Despite the increase in longer-term survival, it is clear to physicians and patients battling pancreatic cancer that more effective treatments are desperately needed.
One particular area of interest: improving immunotherapy, a treatment that has shown to be effective in many cancers but, so far, not pancreatic cancer. “We can’t obviously be satisfied with the status quo and I think that the field needs to redefine what it means in terms of meaningful advances,” says medical oncologist Dr. Deirdre Cohen, Director, Clinical Trials Office at NYU Langone’s Perlmutter Cancer Center. “Immunotherapy is one area that’s very exciting, but we just need to figure out how it may be able to work for pancreas cancer.”
Cohen and colleagues are particularly excited about a new multi-site trial combining nivolumab, cabiralizumab, and stereotactic body radiation therapy (SBRT) in patients with locally advanced pancreatic cancer that cannot be surgically removed (unresectable). About half of patients with pancreatic cancer present with regionally advanced disease. This includes borderline resectable and locally advanced unresectable tumors. Chemoradiation (chemotherapy plus radiation) is used in this setting in an attempt to control local disease and possibly shrink the tumors so they can be removed.
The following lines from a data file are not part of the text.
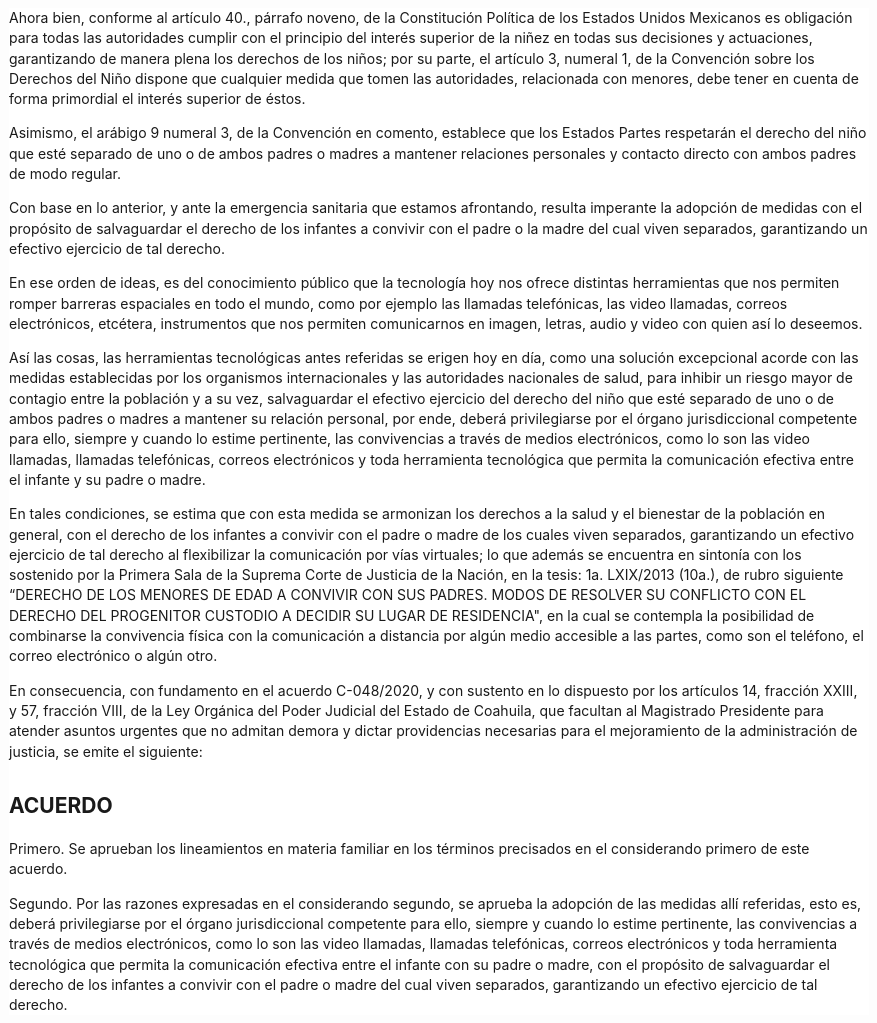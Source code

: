 Ahora bien, conforme al artículo 40., párrafo noveno, de la Constitución Política de los Estados Unidos Mexicanos es obligación para todas las autoridades cumplir con el principio del interés superior de la niñez en todas sus decisiones y actuaciones, garantizando de manera plena los derechos de los niños; por su parte, el artículo 3, numeral 1, de la Convención sobre los Derechos del Niño dispone que cualquier medida que tomen las autoridades, relacionada con menores, debe tener en cuenta de forma primordial el interés superior de éstos.

Asimismo, el arábigo 9 numeral 3, de la Convención en comento, establece que los Estados Partes respetarán el derecho del niño que esté separado de uno o de ambos padres o madres a mantener relaciones personales y contacto directo con ambos padres de modo regular.

Con base en lo anterior, y ante la emergencia sanitaria que estamos afrontando, resulta imperante la adopción de medidas con el propósito de salvaguardar el derecho de los infantes a convivir con el padre o la madre del cual viven separados, garantizando un efectivo ejercicio de tal derecho.

En ese orden de ideas, es del conocimiento público que la tecnología hoy nos ofrece distintas herramientas que nos permiten romper barreras espaciales en todo el mundo, como por ejemplo las llamadas telefónicas, las video llamadas, correos electrónicos, etcétera, instrumentos que nos permiten comunicarnos en imagen, letras, audio y video con quien así lo deseemos.

Así las cosas, las herramientas tecnológicas antes referidas se erigen hoy en día, como una solución excepcional acorde con las medidas establecidas por los organismos internacionales y las autoridades nacionales de salud, para inhibir un riesgo mayor de contagio entre la población y a su vez, salvaguardar el efectivo ejercicio del derecho del niño que esté separado de uno o de ambos padres o madres a mantener su relación personal, por ende, deberá privilegiarse por el órgano jurisdiccional competente para ello, siempre y cuando lo estime pertinente, las convivencias a través de medios electrónicos, como lo son las video llamadas, llamadas telefónicas, correos electrónicos y toda herramienta tecnológica que permita la comunicación efectiva entre el infante y su padre o madre.

En tales condiciones, se estima que con esta medida se armonizan los derechos a la salud y el bienestar de la población en general, con el derecho de los infantes a convivir con el padre o madre de los cuales viven separados, garantizando un efectivo ejercicio de tal derecho al flexibilizar la comunicación por vías virtuales; lo que además se encuentra en sintonía con los sostenido por la Primera Sala de la Suprema Corte de Justicia de la Nación, en la tesis: 1a. LXIX/2013 (10a.), de rubro siguiente “DERECHO DE LOS MENORES DE EDAD A CONVIVIR CON SUS PADRES. MODOS DE RESOLVER SU CONFLICTO CON EL DERECHO DEL PROGENITOR CUSTODIO A DECIDIR SU LUGAR DE RESIDENCIA", en la cual se contempla la posibilidad de combinarse la convivencia física con la comunicación a distancia por algún medio accesible a las partes, como son el teléfono, el correo electrónico o algún otro.

En consecuencia, con fundamento en el acuerdo C-048/2020, y con sustento en lo dispuesto por los artículos 14, fracción XXIII, y 57, fracción VIII, de la Ley Orgánica del Poder Judicial del Estado de Coahuila, que facultan al Magistrado Presidente para atender asuntos urgentes que no admitan demora y dictar providencias necesarias para el mejoramiento de la administración de justicia, se emite el siguiente:

## ACUERDO

Primero. Se aprueban los lineamientos en materia familiar en los términos precisados en el considerando primero de este acuerdo.

Segundo. Por las razones expresadas en el considerando segundo, se aprueba la adopción de las medidas allí referidas, esto es, deberá privilegiarse por el órgano jurisdiccional competente para ello, siempre y cuando lo estime pertinente, las convivencias a través de medios electrónicos, como lo son las video llamadas, llamadas telefónicas, correos electrónicos y toda herramienta tecnológica que permita la comunicación efectiva entre el infante con su padre o madre, con el propósito de salvaguardar el derecho de los infantes a convivir con el padre o madre del cual viven separados, garantizando un efectivo ejercicio de tal derecho.
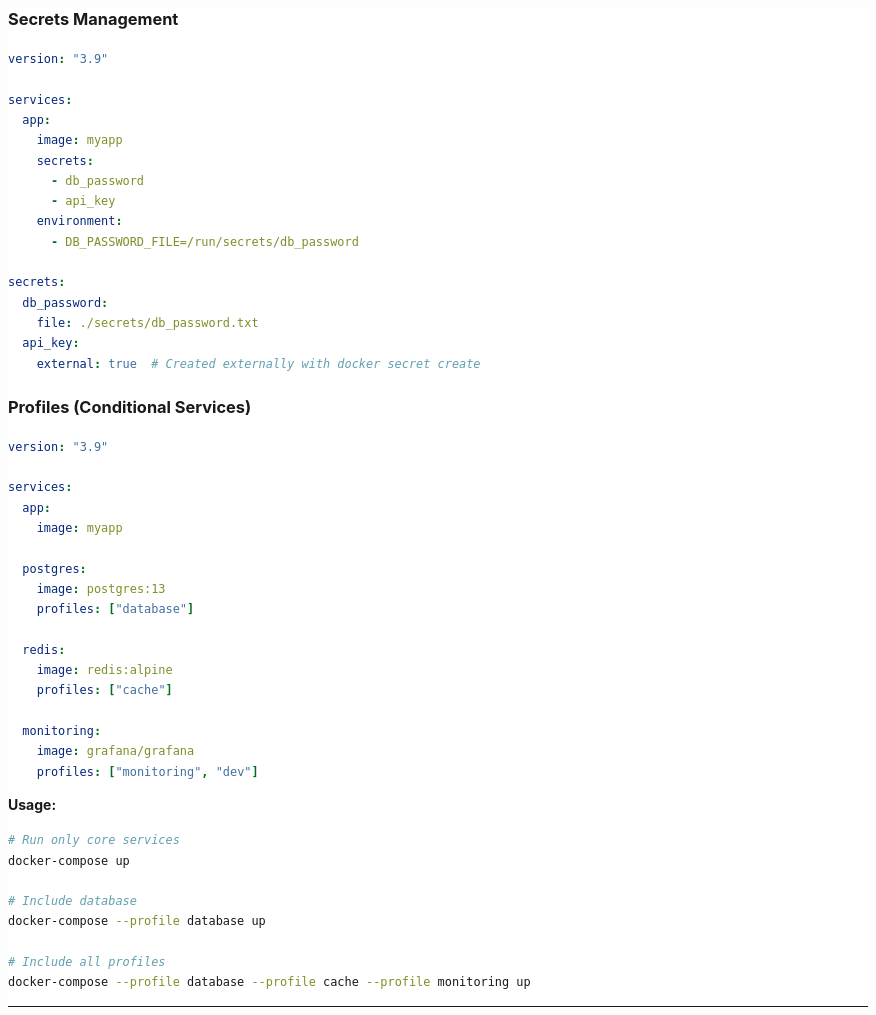 ### Secrets Management

```yaml
version: "3.9"

services:
  app:
    image: myapp
    secrets:
      - db_password
      - api_key
    environment:
      - DB_PASSWORD_FILE=/run/secrets/db_password

secrets:
  db_password:
    file: ./secrets/db_password.txt
  api_key:
    external: true  # Created externally with docker secret create
```

### Profiles (Conditional Services)

```yaml
version: "3.9"

services:
  app:
    image: myapp
    
  postgres:
    image: postgres:13
    profiles: ["database"]
  
  redis:
    image: redis:alpine
    profiles: ["cache"]
    
  monitoring:
    image: grafana/grafana
    profiles: ["monitoring", "dev"]
```

**Usage:**
```bash
# Run only core services
docker-compose up

# Include database
docker-compose --profile database up

# Include all profiles
docker-compose --profile database --profile cache --profile monitoring up
```

---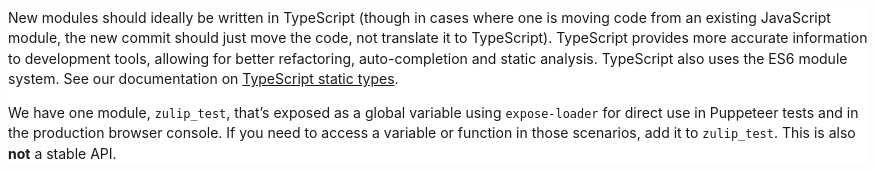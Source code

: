 New modules should ideally be written in TypeScript (though in cases
where one is moving code from an existing JavaScript module, the new
commit should just move the code, not translate it to TypeScript).
TypeScript provides more accurate information to development tools,
allowing for better refactoring, auto-completion and static analysis.
TypeScript also uses the ES6 module system. See our documentation on
[TypeScript static types](../testing/typescript).

We have one module, `zulip_test`, that’s exposed as a global variable
using `expose-loader` for direct use in Puppeteer tests and in the
production browser console. If you need to access a variable or
function in those scenarios, add it to `zulip_test`. This is also
**not** a stable API.

[jinja2]: http://jinja.pocoo.org/
[handlebars]: https://handlebarsjs.com/
[trans]: https://jinja.palletsprojects.com/en/3.0.x/extensions/#i18n-extension
[jconditionals]: http://jinja.pocoo.org/docs/2.9/templates/#list-of-control-structures
[hconditionals]: https://handlebarsjs.com/guide/block-helpers.html#block-helpers
[translation]: ../translating/translating.md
In this phase II study, researchers will determine the safety and tolerability of this three-pronged approach—combining two immunotherapy drugs with targeted radiotherapy. They will also estimate the surgical resection rate after treatment. “Surgery is the only potentially curative option for patients right now, so if some tumors become more amenable to surgery after this approach, that’s a win,” says Cohen, who is also an Associate Professor of Medicine, NYU School of Medicine.
Boosting the Power of the Immune System
Some early research is showing some promise in combining nivolumab with cabiralizumab, both of which are immunotherapy agents. Nivolumab is a monoclonal antibody or checkpoint inhibitor that helps direct the body’s immune system to attack tumor cells. It targets PD-1, a checkpoint protein on immune cells called T cells, the body’s natural defense. Cabiralizumab is also a monoclonal antibody. It blocks the colony stimulating factor 1 receptor (CSF1R), which is found at the surface of immunosuppressive tumor-associated macrophages (TAMs). TAMs help tumors progress by suppressing the ability of immune system T cells to kill tumor cells. High levels of TAMs are often linked with poor prognosis.
A small phase I study showed that combining these two immunotherapy agents could provide some help for metastatic pancreatic cancer patients. The results of the study were presented at the Society for Immunotherapy of Cancer conference in 2017. At the time of the presentation, four out of 31 heavily-pretreated pancreatic cancer patients had responded to the combination therapy. The therapy appeared to shrink the tumor in these patients, as well as reduce the levels of certain proteins found in the blood that are correlated with the volume of cancer in the body.
Radiation, which hasn’t proven all that effective in pancreatic cancer, is often used for patients with locally advanced disease. By adding radiotherapy into the mix, the NYU Langone researchers hope to boost the chances of immunotherapy being more effective. “That idea (for the trial) came from the lab of (Dr.) George Miller and colleagues who found that if you block macrophages with an antibody, you improve the chances of radiation being more effective in slowing tumor growth,” says Cohen, the lead investigator of the trial. (Miller is a hepatobiliary surgeon and principal investigator and director of the S. Arthur Localio Laboratory in NYU Langone’s Department of Surgery.)
Another Immunotherapy Trial for Pancreatic Cancer Patients
In collaboration with scientists at GlaxoSmithKline, NYU Langone researchers (along with researchers at other sites) will be studying the efficacy of a new drug called GSK3145095, in another clinical trial. The agent works by blocking the action of an enzyme called receptor-interacting serine/threonine-protein kinase 1, or RIPK1, which regulates macrophages. Early research showed that treatment brought about a doubling of killer T cell activation and a fivefold decrease in the macrophage-influenced T cell type that suppresses the immune system, according to research published in the journal Cancer Cell.
“This work also came out of the (Miller) lab and we’re very excited about it because it may show that if we can inhibit RIPK1 we can potentially make a pancreas tumor, as well as some other solid tumors, better targets for immune checkpoint modulators,” says Cohen, who will also lead this trial.
If pancreas cancer treatment is to improve, Cohen believes these types of trials offer the best chance to “move in the right direction.” “I love my patients, but I think that can be said of all doctors. There is, however, a special quality to patients with GI cancers. These patients face their disease in the most courageous way, and pancreas cancer is specifically challenging and heartbreaking. We need to do better and the way to do better is to quickly get from the lab into trials to see what works. That’s how we can improve the lives of our patients.”